→ TASK GOAL
Reproduce verbatim the lines of the material below, starting at the line with "### Requirements" and ending at the line with "### Documentation", both inclusive; skip the rest.

→ DATASET RECORDS
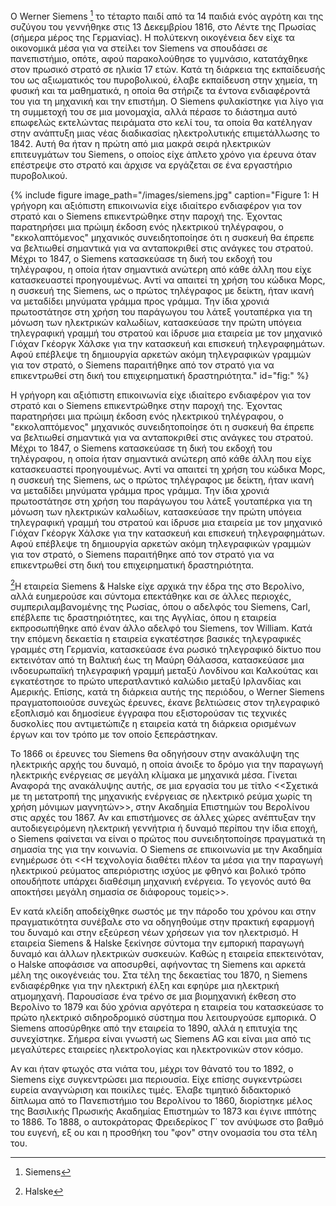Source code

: Ο Werner Siemens [^1] το τέταρτο παιδί από τα 14 παιδιά ενός αγρότη και της συζύγου του γεννήθηκε στις 13 Δεκεμβρίου 1816, στο Λέντε της Πρωσίας 
(σήμερα μέρος της Γερμανίας). Η πολύτεκνη οικογένεια δεν είχε τα οικονομικά μέσα για να στείλει τον Siemens να σπουδάσει σε πανεπιστήμιο, οπότε, 
αφού παρακολούθησε το γυμνάσιο, κατατάχθηκε στον πρωσικό στρατό σε ηλικία 17 ετών. Κατά τη διάρκεια της εκπαίδευσής του ως αξιωματικός του πυροβολικού, 
έλαβε εκπαίδευση στην χημεία, τη φυσική και τα μαθηματικά, η οποία θα στήριζε τα έντονα ενδιαφέροντά του για τη μηχανική και την επιστήμη. 
Ο Siemens φυλακίστηκε για λίγο για τη συμμετοχή του σε μια μονομαχία, αλλά πέρασε το διάστημα αυτό επωφελώς εκτελώντας πειράματα στο κελί του, τα οποία 
θα κατέληγαν στην ανάπτυξη μιας νέας διαδικασίας ηλεκτρολυτικής επιμετάλλωσης το 1842. Αυτή θα ήταν η πρώτη από μια μακρά σειρά ηλεκτρικών επιτευγμάτων 
του Siemens, ο οποίος είχε άπλετο χρόνο για έρευνα όταν επέστρεψε στο στρατό και άρχισε να εργάζεται σε ένα εργαστήριο πυροβολικού.

{% include figure image_path="/images/siemens.jpg" caption="Figure 1: Η γρήγορη και αξιόπιστη επικοινωνία είχε ιδιαίτερο ενδιαφέρον για τον στρατό και ο Siemens επικεντρώθηκε στην παροχή της. Έχοντας παρατηρήσει μια πρώιμη έκδοση ενός ηλεκτρικού τηλέγραφου, ο "εκκολαπτόμενος" μηχανικός συνειδητοποίησε ότι η συσκευή θα έπρεπε να βελτιωθεί σημαντικά για να ανταποκριθεί στις ανάγκες του στρατού. Μέχρι το 1847, ο Siemens κατασκεύασε τη δική του εκδοχή του τηλέγραφου, η οποία ήταν σημαντικά ανώτερη από κάθε άλλη που είχε κατασκευαστεί προηγουμένως. Αντί να απαιτεί τη χρήση του κώδικα Μορς, η συσκευή της Siemens, ως ο πρώτος τηλέγραφος με δείκτη, ήταν ικανή να μεταδίδει μηνύματα γράμμα προς γράμμα. Την ίδια χρονιά πρωτοστάτησε στη χρήση του παράγωγου του λάτεξ γουταπέρκα για τη μόνωση των ηλεκτρικών καλωδίων, κατασκεύασε την πρώτη υπόγεια τηλεγραφική γραμμή του στρατού και ίδρυσε μια εταιρεία με τον μηχανικό Γιόχαν Γκέοργκ Χάλσκε για την κατασκευή και επισκευή τηλεγραφημάτων. Αφού επέβλεψε τη δημιουργία αρκετών ακόμη τηλεγραφικών γραμμών για τον στρατό, ο Siemens παραιτήθηκε από τον στρατό για να επικεντρωθεί στη δική του επιχειρηματική δραστηριότητα." id="fig:" %}

Η γρήγορη και αξιόπιστη επικοινωνία είχε ιδιαίτερο ενδιαφέρον για τον στρατό και ο Siemens επικεντρώθηκε στην παροχή της. Έχοντας παρατηρήσει μια πρώιμη 
έκδοση ενός ηλεκτρικού τηλέγραφου, ο "εκκολαπτόμενος" μηχανικός συνειδητοποίησε ότι η συσκευή θα έπρεπε να βελτιωθεί σημαντικά για να ανταποκριθεί στις 
ανάγκες του στρατού. Μέχρι το 1847, ο Siemens κατασκεύασε τη δική του εκδοχή του τηλέγραφου, η οποία ήταν σημαντικά ανώτερη από κάθε άλλη που είχε 
κατασκευαστεί προηγουμένως. Αντί να απαιτεί τη χρήση του κώδικα Μορς, η συσκευή της Siemens, ως ο πρώτος τηλέγραφος με δείκτη, ήταν ικανή να μεταδίδει 
μηνύματα γράμμα προς γράμμα. Την ίδια χρονιά πρωτοστάτησε στη χρήση του παράγωγου του λάτεξ γουταπέρκα για τη μόνωση των ηλεκτρικών καλωδίων, κατασκεύασε 
την πρώτη υπόγεια τηλεγραφική γραμμή του στρατού και ίδρυσε μια εταιρεία με τον μηχανικό Γιόχαν Γκέοργκ Χάλσκε για την κατασκευή και επισκευή 
τηλεγραφημάτων. Αφού επέβλεψε τη δημιουργία αρκετών ακόμη τηλεγραφικών γραμμών για τον στρατό, ο Siemens παραιτήθηκε από τον στρατό για να επικεντρωθεί 
στη δική του επιχειρηματική δραστηριότητα.

[^2]Η εταιρεία Siemens & Halske είχε αρχικά την έδρα της στο Βερολίνο, αλλά ευημερούσε και σύντομα επεκτάθηκε και σε άλλες περιοχές, συμπεριλαμβανομένης της Ρωσίας, όπου ο αδελφός του Siemens, Carl, επέβλεπε τις δραστηριότητες, και της Αγγλίας, όπου η εταιρεία εκπροσωπήθηκε από έναν άλλο αδελφό του Siemens, τον William. Κατά την επόμενη δεκαετία η εταιρεία εγκατέστησε βασικές τηλεγραφικές γραμμές στη Γερμανία, κατασκεύασε ένα ρωσικό τηλεγραφικό δίκτυο που εκτεινόταν από τη Βαλτική έως τη Μαύρη Θάλασσα, κατασκεύασε μια ινδοευρωπαϊκή τηλεγραφική γραμμή μεταξύ Λονδίνου και Καλκούτας και εγκατέστησε το πρώτο υπερατλαντικό καλώδιο μεταξύ Ιρλανδίας και Αμερικής. Επίσης, κατά τη διάρκεια αυτής της περιόδου, ο Werner Siemens πραγματοποιούσε συνεχώς έρευνες, έκανε βελτιώσεις στον τηλεγραφικό εξοπλισμό και δημοσίευε έγγραφα που εξιστορούσαν τις τεχνικές δυσκολίες που αντιμετώπιζε η εταιρεία κατά τη διάρκεια ορισμένων έργων και τον τρόπο με τον οποίο ξεπεράστηκαν.

Το 1866 οι έρευνες του Siemens θα οδηγήσουν στην ανακάλυψη της ηλεκτρικής αρχής του δυναμό, η οποία άνοιξε το δρόμο για την παραγωγή ηλεκτρικής ενέργειας σε μεγάλη κλίμακα με μηχανικά μέσα. Γίνεται Αναφορά της ανακάλυψης αυτής, σε μια εργασία του με τίτλο <<Σχετικά με τη μετατροπή της μηχανικής ενέργειας σε ηλεκτρικό ρεύμα χωρίς τη χρήση μόνιμων μαγνητών>>, στην Ακαδημία Επιστημών του Βερολίνου στις αρχές του 1867. Αν και επιστήμονες σε άλλες χώρες ανέπτυξαν την αυτοδιεγειρόμενη ηλεκτρική γεννήτρια ή δυναμό περίπου την ίδια εποχή, ο Siemens φαίνεται να είναι ο πρώτος που συνειδητοποίησε πραγματικά τη σημασία της για την κοινωνία. Ο Siemens σε επικοινωνία με την Ακαδημία ενημέρωσε ότι <<Η τεχνολογία διαθέτει πλέον τα μέσα για την παραγωγή ηλεκτρικού ρεύματος απεριόριστης ισχύος με φθηνό και βολικό τρόπο οπουδήποτε υπάρχει διαθέσιμη μηχανική ενέργεια. Το γεγονός αυτό θα αποκτήσει μεγάλη σημασία σε διάφορους τομείς>>.

Εν κατά κλείδη αποδείχθηκε σωστός με την πάροδο του χρόνου και στην πραγματικότητα συνέβαλε στο να οδηγηθούμε στην πρακτική εφαρμογή του δυναμό 
και στην εξεύρεση νέων χρήσεων για τον ηλεκτρισμό. Η εταιρεία Siemens & Halske ξεκίνησε σύντομα την εμπορική παραγωγή δυναμό και άλλων ηλεκτρικών συσκευών. Καθώς η εταιρεία επεκτεινόταν, ο Halske αποφάσισε να αποσυρθεί, αφήνοντας τη Siemens και αρκετά μέλη της οικογένειάς του. Στα τέλη της δεκαετίας του 1870, η Siemens ενδιαφέρθηκε για την ηλεκτρική έλξη και εφηύρε μια ηλεκτρική ατμομηχανή. Παρουσίασε ένα τρένο σε μια βιομηχανική έκθεση στο Βερολίνο το 1879 και δύο χρόνια αργότερα η εταιρεία του κατασκεύασε το πρώτο ηλεκτρικό σιδηροδρομικό σύστημα που λειτουργούσε εμπορικά. O Siemens αποσύρθηκε από την εταιρεία το 1890, αλλά η επιτυχία της συνεχίστηκε. Σήμερα είναι γνωστή ως Siemens AG και είναι μια από τις μεγαλύτερες εταιρείες ηλεκτρολογίας και ηλεκτρονικών στον κόσμο.

Aν και ήταν φτωχός στα νιάτα του, μέχρι τον θάνατό του το 1892, ο Siemens είχε συγκεντρώσει μια περιουσία. Είχε επίσης συγκεντρώσει ευρεία αναγνώριση 
και ποικίλες τιμές. Έλαβε τιμητικό διδακτορικό δίπλωμα από το Πανεπιστήμιο του Βερολίνου το 1860, διορίστηκε μέλος της Βασιλικής Πρωσικής Ακαδημίας 
Επιστημών το 1873 και έγινε ιππότης το 1886. Το 1888, ο αυτοκράτορας Φρειδερίκος Γ΄ τον ανύψωσε στο βαθμό του ευγενή, εξ ου και η προσθήκη του "φον" 
στην ονομασία του στα τέλη του.


[^1]: Siemens

[^2]: Halske
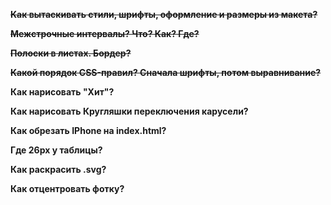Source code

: **~~Как вытаскивать стили, шрифты, оформление и размеры из макета?~~**

**~~Межстрочные интервалы? Что? Как? Где?~~**

**~~Полоски в листах. Бордер?~~**

**~~Какой порядок CSS-правил? Сначала шрифты, потом выравнивание?~~**

**Как нарисовать "Хит"?**

**Как нарисовать Кругляшки переключения карусели?**

**Как обрезать IPhone на index.html?**

**Где 26px у таблицы?**

**Как раскрасить .svg?**

**Как отцентровать фотку?**
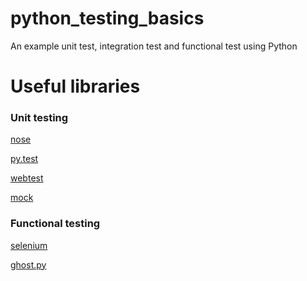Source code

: python_testing_basics
=====================

An example unit test, integration test and functional test using Python


Useful libraries
================

### Unit testing

[nose](https://nose.readthedocs.org/en/latest/)

[py.test](http://pytest.org/latest/)

[webtest](http://webtest.readthedocs.org/en/latest/)

[mock](https://docs.python.org/3/library/unittest.mock.html)

### Functional testing

[selenium](http://www.seleniumhq.org/)

[ghost.py](http://jeanphix.me/Ghost.py/)

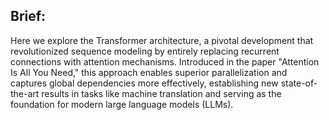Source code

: ## Brief:
Here we explore the Transformer architecture, a pivotal development that revolutionized sequence modeling by entirely replacing recurrent connections with attention mechanisms. Introduced in the paper "Attention Is All You Need," this approach enables superior parallelization and captures global dependencies more effectively, establishing new state-of-the-art results in tasks like machine translation and serving as the foundation for modern large language models (LLMs).

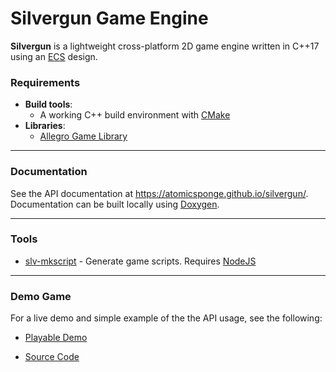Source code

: #  Silvergun Game Engine

__Silvergun__ is a lightweight cross-platform 2D game engine written in C++17 using an [ECS](https://en.wikipedia.org/wiki/Entity_component_system) design.

### Requirements
 - __Build tools__:
    - A working C++ build environment with [CMake](https://cmake.org)
 - __Libraries__:
    - [Allegro Game Library](https://liballeg.org)

-----

### Documentation

See the API documentation at <https://atomicsponge.github.io/silvergun/>.  Documentation can be built locally using [Doxygen](https://doxygen.nl/index.html).

-----

### Tools

 - [slv-mkscript](https://github.com/AtomicSponge/slv-mkscript) - Generate game scripts.  Requires [NodeJS](https://nodejs.org/)

-----

### Demo Game

For a live demo and simple example of the the API usage, see the following:

- [Playable Demo](https://atomicsponge.github.io/slv-demo-01/)

- [Source Code](https://github.com/AtomicSponge/slv-demo-01)
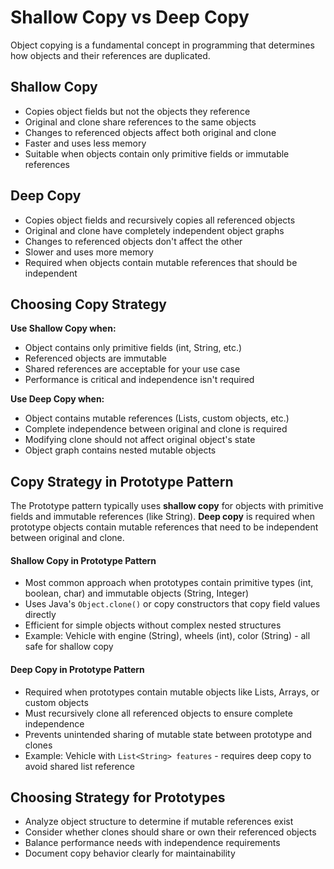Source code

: # Shallow Copy vs Deep Copy

Object copying is a fundamental concept in programming that determines how objects and their references are duplicated.

## Shallow Copy
- Copies object fields but not the objects they reference
- Original and clone share references to the same objects
- Changes to referenced objects affect both original and clone
- Faster and uses less memory
- Suitable when objects contain only primitive fields or immutable references

## Deep Copy
- Copies object fields and recursively copies all referenced objects
- Original and clone have completely independent object graphs
- Changes to referenced objects don't affect the other
- Slower and uses more memory
- Required when objects contain mutable references that should be independent

## Choosing Copy Strategy

**Use Shallow Copy when:**
- Object contains only primitive fields (int, String, etc.)
- Referenced objects are immutable
- Shared references are acceptable for your use case
- Performance is critical and independence isn't required

**Use Deep Copy when:**
- Object contains mutable references (Lists, custom objects, etc.)
- Complete independence between original and clone is required
- Modifying clone should not affect original object's state
- Object graph contains nested mutable objects

## Copy Strategy in Prototype Pattern

The Prototype pattern typically uses **shallow copy** for objects with primitive fields and immutable references (like String). **Deep copy** is required when prototype objects contain mutable references that need to be independent between original and clone.

#### Shallow Copy in Prototype Pattern
- Most common approach when prototypes contain primitive types (int, boolean, char) and immutable objects (String, Integer)
- Uses Java's `Object.clone()` or copy constructors that copy field values directly
- Efficient for simple objects without complex nested structures
- Example: Vehicle with engine (String), wheels (int), color (String) - all safe for shallow copy

#### Deep Copy in Prototype Pattern
- Required when prototypes contain mutable objects like Lists, Arrays, or custom objects
- Must recursively clone all referenced objects to ensure complete independence
- Prevents unintended sharing of mutable state between prototype and clones
- Example: Vehicle with `List<String> features` - requires deep copy to avoid shared list reference

## Choosing Strategy for Prototypes
- Analyze object structure to determine if mutable references exist
- Consider whether clones should share or own their referenced objects
- Balance performance needs with independence requirements
- Document copy behavior clearly for maintainability
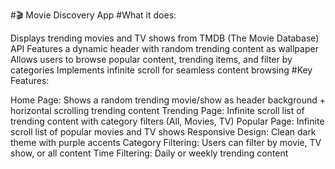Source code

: #🎬 Movie Discovery App
#What it does:

Displays trending movies and TV shows from TMDB (The Movie Database) API
Features a dynamic header with random trending content as wallpaper
Allows users to browse popular content, trending items, and filter by categories
Implements infinite scroll for seamless content browsing
#Key Features:

Home Page: Shows a random trending movie/show as header background + horizontal scrolling trending content
Trending Page: Infinite scroll list of trending content with category filters (All, Movies, TV)
Popular Page: Infinite scroll list of popular movies and TV shows
Responsive Design: Clean dark theme with purple accents
Category Filtering: Users can filter by movie, TV show, or all content
Time Filtering: Daily or weekly trending content
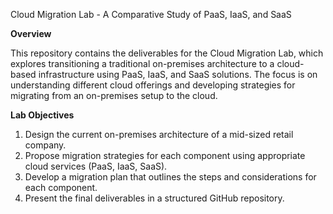  Cloud Migration Lab - A Comparative Study of PaaS, IaaS, and SaaS

**Overview**

This repository contains the deliverables for the Cloud Migration Lab, which explores transitioning a 
traditional on-premises architecture to a cloud-based infrastructure using PaaS, IaaS, and SaaS solutions. 
The focus is on understanding different cloud offerings and developing strategies for migrating from an on-premises setup to the cloud.

**Lab Objectives**

1. Design the current on-premises architecture of a mid-sized retail company.
2. Propose migration strategies for each component using appropriate cloud services (PaaS, IaaS, SaaS).
3. Develop a migration plan that outlines the steps and considerations for each component.
4. Present the final deliverables in a structured GitHub repository.


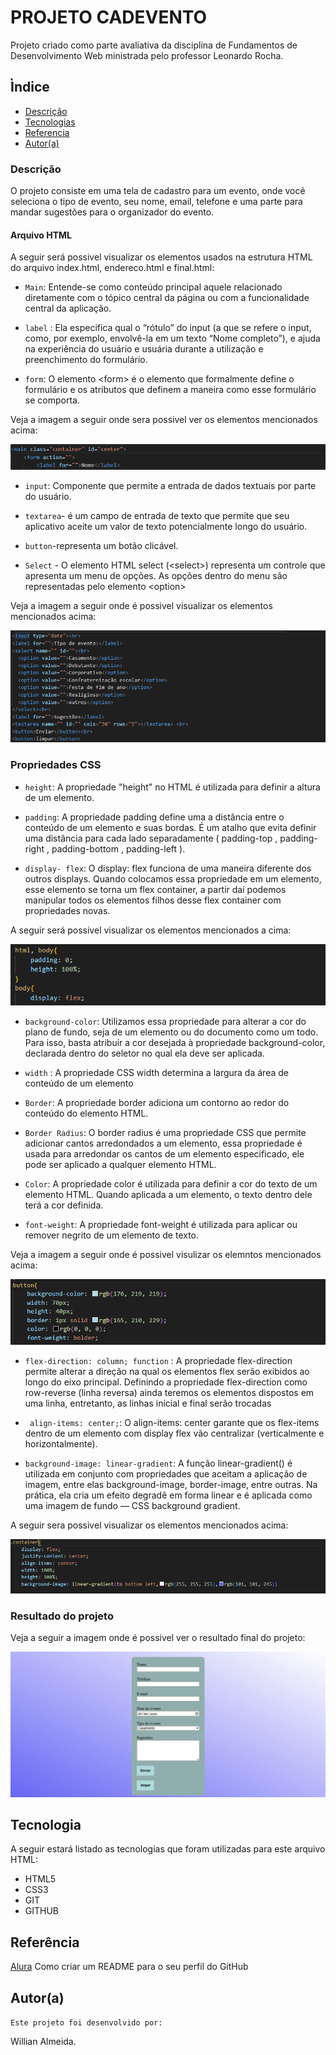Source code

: 
# PROJETO CADEVENTO
Projeto criado como parte avaliativa da disciplina de Fundamentos de Desenvolvimento Web ministrada pelo professor Leonardo Rocha. 
 
## Ìndice
* [Descrição](#descrição)
* [Tecnologias](#tecnologia)
* [Referencia](#referência)
* [Autor(a)](#autora)
 
### Descrição
O projeto consiste em uma tela de cadastro para um evento, onde você seleciona o tipo de evento, seu nome, email, telefone e uma parte para mandar sugestões para o organizador do evento.
 

#### Arquivo HTML
  A seguir será possivel visualizar os elementos usados na estrutura HTML do arquivo index.html, endereco.html e final.html:
  

* `Main`: Entende-se como conteúdo principal aquele relacionado diretamente com o tópico central da página ou com a funcionalidade central da aplicação.

* `label` : Ela especifica qual o “rótulo” do input (a que se refere o input, como, por exemplo, envolvê-la em um texto “Nome completo”), e ajuda na experiência do usuário e usuária durante a utilização e preenchimento do formulário.


* `form`: O elemento &lt;form&gt; é o elemento que formalmente define o formulário e os atributos que definem a maneira como esse formulário se comporta. 

Veja a imagem a seguir onde sera possivel ver os elementos mencionados acima: 

![html](img/imgformhtml.png)

* `input`: Componente que permite a entrada de dados textuais por parte do usuário.

* `textarea`- é um campo de entrada de texto que permite que seu aplicativo aceite um valor de texto potencialmente longo do usuário.

* `button`-representa um botão clicável.

* `Select` - O elemento HTML select (&lt;select&gt;) representa um controle que apresenta um menu de opções. As opções dentro do menu são representadas pelo elemento &lt;option&gt;

Veja a imagem a seguir onde é possivel visualizar os elementos mencionados acima:

![html](img/forminput.png)

 
### Propriedades CSS

 * ``height``: A propriedade "height" no HTML é utilizada para definir a altura de um elemento. 

* `padding`: A propriedade padding define uma a distância entre o conteúdo de um elemento e suas bordas. É um atalho que evita definir uma distância para cada lado separadamente ( padding-top , padding-right , padding-bottom , padding-left ).
 
* `display- flex`: O display: flex funciona de uma maneira diferente dos outros displays. Quando colocamos essa propriedade em um elemento, esse elemento se torna um flex container, a partir daí podemos manipular todos os elementos filhos desse flex container com propriedades novas.

A seguir será possivel visualizar os elementos mencionados a cima:

![html](img/primeiromain.png)

* `background-color`: Utilizamos essa propriedade para alterar a cor do plano de fundo, seja de um elemento ou do documento como um todo. Para isso, basta atribuir a cor desejada à propriedade background-color, declarada dentro do seletor no qual ela deve ser aplicada.

 * `width` : A propriedade CSS width determina a largura da área de conteúdo de um elemento

* `Border`: A propriedade border adiciona um contorno ao redor do conteúdo do elemento HTML.
  
* `Border Radius`: O border radius é uma propriedade CSS que permite adicionar cantos arredondados a um elemento, essa propriedade é usada para arredondar os cantos de um elemento especificado, ele pode ser aplicado a qualquer elemento HTML.

* `Color`: A propriedade color é utilizada para definir a cor do texto de um elemento HTML. Quando aplicada a um elemento, o texto dentro dele terá a cor definida.

* `font-weight`: A propriedade font-weight é utilizada para aplicar ou remover negrito de um elemento de texto.

 Veja a imagem a seguir onde é possivel visulizar os elemntos mencionados acima:

![img](img/segundomain.png)


* `flex-direction: column; function` :   A propriedade flex-direction permite alterar a direção na qual os elementos flex serão exibidos ao longo do eixo principal. Definindo a propriedade flex-direction como row-reverse (linha reversa) ainda teremos os elementos dispostos em uma linha, entretanto, as linhas inicial e final serão trocadas

* ` align-items: center;`:  O align-items: center garante que os flex-items dentro de um elemento com display flex vão centralizar (verticalmente e horizontalmente).

* `background-image: linear-gradient`: A função linear-gradient() é utilizada em conjunto com propriedades que aceitam a aplicação de imagem, entre elas background-image, border-image, entre outras. Na prática, ela cria um efeito degradê em forma linear e é aplicada como uma imagem de fundo — CSS background gradient.
              
A seguir sera possivel visualizar os elementos mencionados acima:

 ![img](img/terceiromain.png)
 
### Resultado do projeto

Veja a seguir a imagem onde é possivel ver o resultado final do projeto:

![img](img/resultadofinal.png)

 
## Tecnologia

A seguir estará listado as tecnologias que foram utilizadas para este arquivo HTML:


* HTML5
* CSS3
* GIT
* GITHUB
 
## Referência
[Alura](https://www.alura.com.br/artigos/como-criar-um-readme-para-seu-perfil-github) Como criar um README para o seu perfil do GitHub


## Autor(a) 

`Este projeto foi desenvolvido por:`

Willian Almeida.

→ TASK RESULT
### Requirements
 - __Build tools__:
    - A working C++ build environment with [CMake](https://cmake.org)
 - __Libraries__:
    - [Allegro Game Library](https://liballeg.org)

-----

### Documentation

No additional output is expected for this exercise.